Chapter 61The Silence of a Severed Tongue

The Silence of a Severed Tongue

Dominik

They dragged me out of the car as soon as we crossed the river.

Not even city anymore, just open wasteland, broken concrete, rusted chain-link fences yawning like broken teeth in the dark. The air stank of oil, iron, old death, thick enough to choke on. Somewhere behind the cracked warehouses, the river whispered and hissed against the banks like it was hungry.

They didn’t even bother pretending this was business. Four of them, faceless, masked, gloves tight. Hands bruised into my arms, into my ribs. I fought them anyway. Elbows, knees, fists—wild, vicious, because it was the only thing left to do.

A bat caught me in the back of the knees. I dropped. Hard. Gravel tore into my palms. The breath left my lungs in a wet gasp, and then the boots started. Rib, jaw, spine. I tasted blood first. Then gravel. Then nothing but heat, rage, and the buzzing between my ears.

But I stayed quiet.

And that? That made them angrier.

Good.

They ripped the bag off my head, and the floodlights seared into my skull.

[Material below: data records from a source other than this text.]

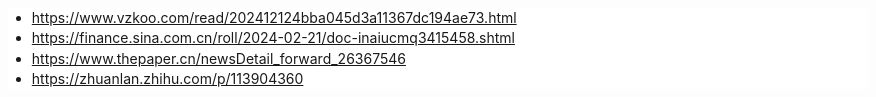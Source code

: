 - https://www.vzkoo.com/read/202412124bba045d3a11367dc194ae73.html
- https://finance.sina.com.cn/roll/2024-02-21/doc-inaiucmq3415458.shtml
- https://www.thepaper.cn/newsDetail_forward_26367546
- https://zhuanlan.zhihu.com/p/113904360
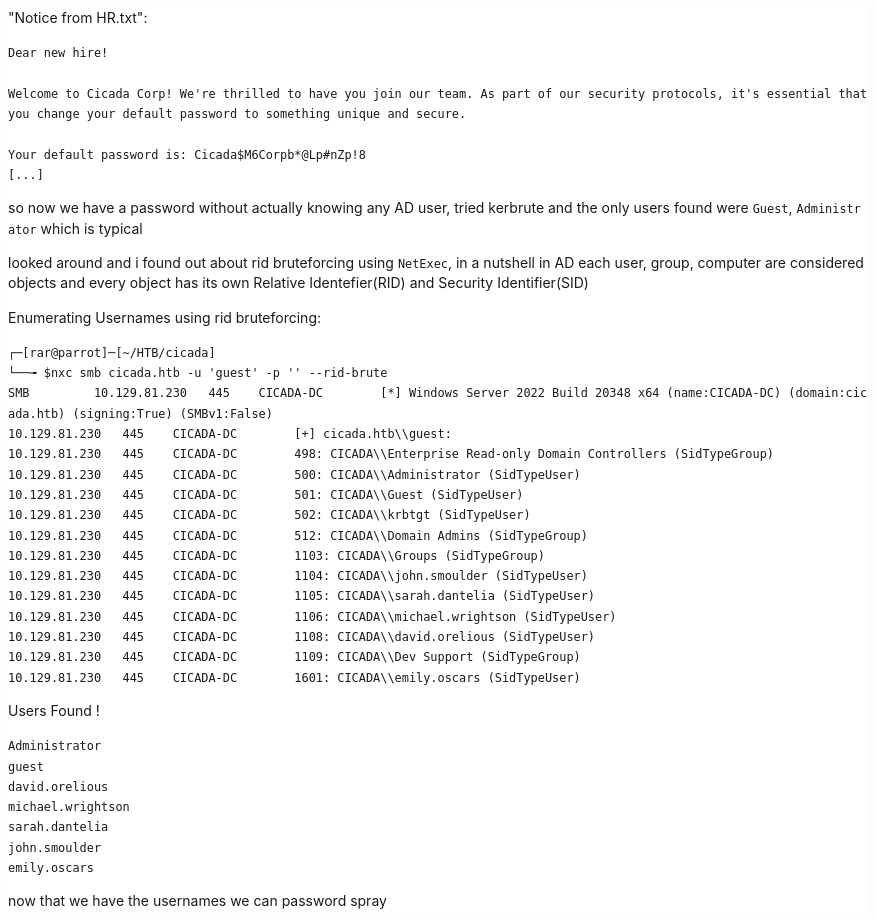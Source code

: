 "Notice from HR.txt": 
```
Dear new hire!

Welcome to Cicada Corp! We're thrilled to have you join our team. As part of our security protocols, it's essential that you change your default password to something unique and secure.

Your default password is: Cicada$M6Corpb*@Lp#nZp!8
[...]
```

so now we have a password without actually knowing any AD user, tried kerbrute and the only users found were `Guest`,
`Administrator` which is typical

looked around and i found out about rid bruteforcing using `NetExec`, in a nutshell in AD each user, group, computer
are considered objects and every object has its own Relative Identefier(RID) and Security Identifier(SID) 

Enumerating Usernames using rid bruteforcing:
```
┌─[rar@parrot]─[~/HTB/cicada]
└──╼ $nxc smb cicada.htb -u 'guest' -p '' --rid-brute
SMB         10.129.81.230   445    CICADA-DC        [*] Windows Server 2022 Build 20348 x64 (name:CICADA-DC) (domain:cicada.htb) (signing:True) (SMBv1:False)
10.129.81.230   445    CICADA-DC        [+] cicada.htb\\guest: 
10.129.81.230   445    CICADA-DC        498: CICADA\\Enterprise Read-only Domain Controllers (SidTypeGroup)
10.129.81.230   445    CICADA-DC        500: CICADA\\Administrator (SidTypeUser)
10.129.81.230   445    CICADA-DC        501: CICADA\\Guest (SidTypeUser)
10.129.81.230   445    CICADA-DC        502: CICADA\\krbtgt (SidTypeUser)
10.129.81.230   445    CICADA-DC        512: CICADA\\Domain Admins (SidTypeGroup)
10.129.81.230   445    CICADA-DC        1103: CICADA\\Groups (SidTypeGroup)
10.129.81.230   445    CICADA-DC        1104: CICADA\\john.smoulder (SidTypeUser)
10.129.81.230   445    CICADA-DC        1105: CICADA\\sarah.dantelia (SidTypeUser)
10.129.81.230   445    CICADA-DC        1106: CICADA\\michael.wrightson (SidTypeUser)
10.129.81.230   445    CICADA-DC        1108: CICADA\\david.orelious (SidTypeUser)
10.129.81.230   445    CICADA-DC        1109: CICADA\\Dev Support (SidTypeGroup)
10.129.81.230   445    CICADA-DC        1601: CICADA\\emily.oscars (SidTypeUser)
```

Users Found ! 
```
Administrator
guest
david.orelious
michael.wrightson
sarah.dantelia
john.smoulder
emily.oscars
```

now that we have the usernames we can password spray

For a second, all I could see were shapes, shadows against the raw glare.

Then their faces came into focus: not soldiers.

Not capos. Outsourced muscle. Paid trash.

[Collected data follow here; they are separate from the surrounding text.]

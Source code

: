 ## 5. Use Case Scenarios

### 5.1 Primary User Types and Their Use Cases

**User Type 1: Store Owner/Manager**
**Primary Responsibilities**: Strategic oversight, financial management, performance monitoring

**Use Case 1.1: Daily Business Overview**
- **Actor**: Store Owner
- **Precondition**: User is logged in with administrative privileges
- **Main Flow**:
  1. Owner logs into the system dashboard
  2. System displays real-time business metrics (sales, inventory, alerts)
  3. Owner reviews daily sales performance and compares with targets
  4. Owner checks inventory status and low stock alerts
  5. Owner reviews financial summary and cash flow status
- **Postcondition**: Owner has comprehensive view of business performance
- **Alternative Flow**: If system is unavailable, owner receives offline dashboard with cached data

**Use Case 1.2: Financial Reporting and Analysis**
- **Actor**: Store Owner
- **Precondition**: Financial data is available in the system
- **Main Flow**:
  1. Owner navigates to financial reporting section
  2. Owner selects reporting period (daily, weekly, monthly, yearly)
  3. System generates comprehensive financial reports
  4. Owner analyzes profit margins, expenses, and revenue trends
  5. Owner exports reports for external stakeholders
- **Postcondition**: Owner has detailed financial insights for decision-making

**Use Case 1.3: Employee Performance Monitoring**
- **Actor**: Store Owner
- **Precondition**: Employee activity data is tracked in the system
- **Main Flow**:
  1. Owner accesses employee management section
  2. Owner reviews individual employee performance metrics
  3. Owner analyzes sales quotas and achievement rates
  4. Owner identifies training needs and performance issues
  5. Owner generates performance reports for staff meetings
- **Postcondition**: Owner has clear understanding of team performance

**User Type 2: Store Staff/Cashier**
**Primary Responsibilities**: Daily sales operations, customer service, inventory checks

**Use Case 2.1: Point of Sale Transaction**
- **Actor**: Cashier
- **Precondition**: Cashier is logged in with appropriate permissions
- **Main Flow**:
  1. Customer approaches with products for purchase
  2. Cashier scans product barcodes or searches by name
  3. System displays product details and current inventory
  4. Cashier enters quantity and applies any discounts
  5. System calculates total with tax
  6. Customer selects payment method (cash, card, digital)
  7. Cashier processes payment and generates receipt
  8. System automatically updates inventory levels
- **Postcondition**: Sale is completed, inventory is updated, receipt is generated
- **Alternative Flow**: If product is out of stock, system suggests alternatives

Hitmen who didn’t care about honor, only the paycheck at the end of the night.

I spat blood at their boots and smiled through the red.

‘‘Hope you took out life insurance,’’ I rasped.

The steel-toed kick to my ribs almost made me black out, but I kept laughing, low and feral. The taste of blood was warm and real and human. It meant I was still alive. It meant they hadn’t broken me yet.

They didn’t ask questions. They weren’t here for answers.

They were here for punishment.

Because a month ago, I shattered the spine of one of their golden boys, a Gambino lieutenant, when he tried to put a knife in my brother’s back. Aslanov had barely stumbled away from that night breathing. I made sure they remembered the price.

Now? They were here to collect.

Not with a bullet. That would be mercy.

No. They wanted something slower. Something that would linger.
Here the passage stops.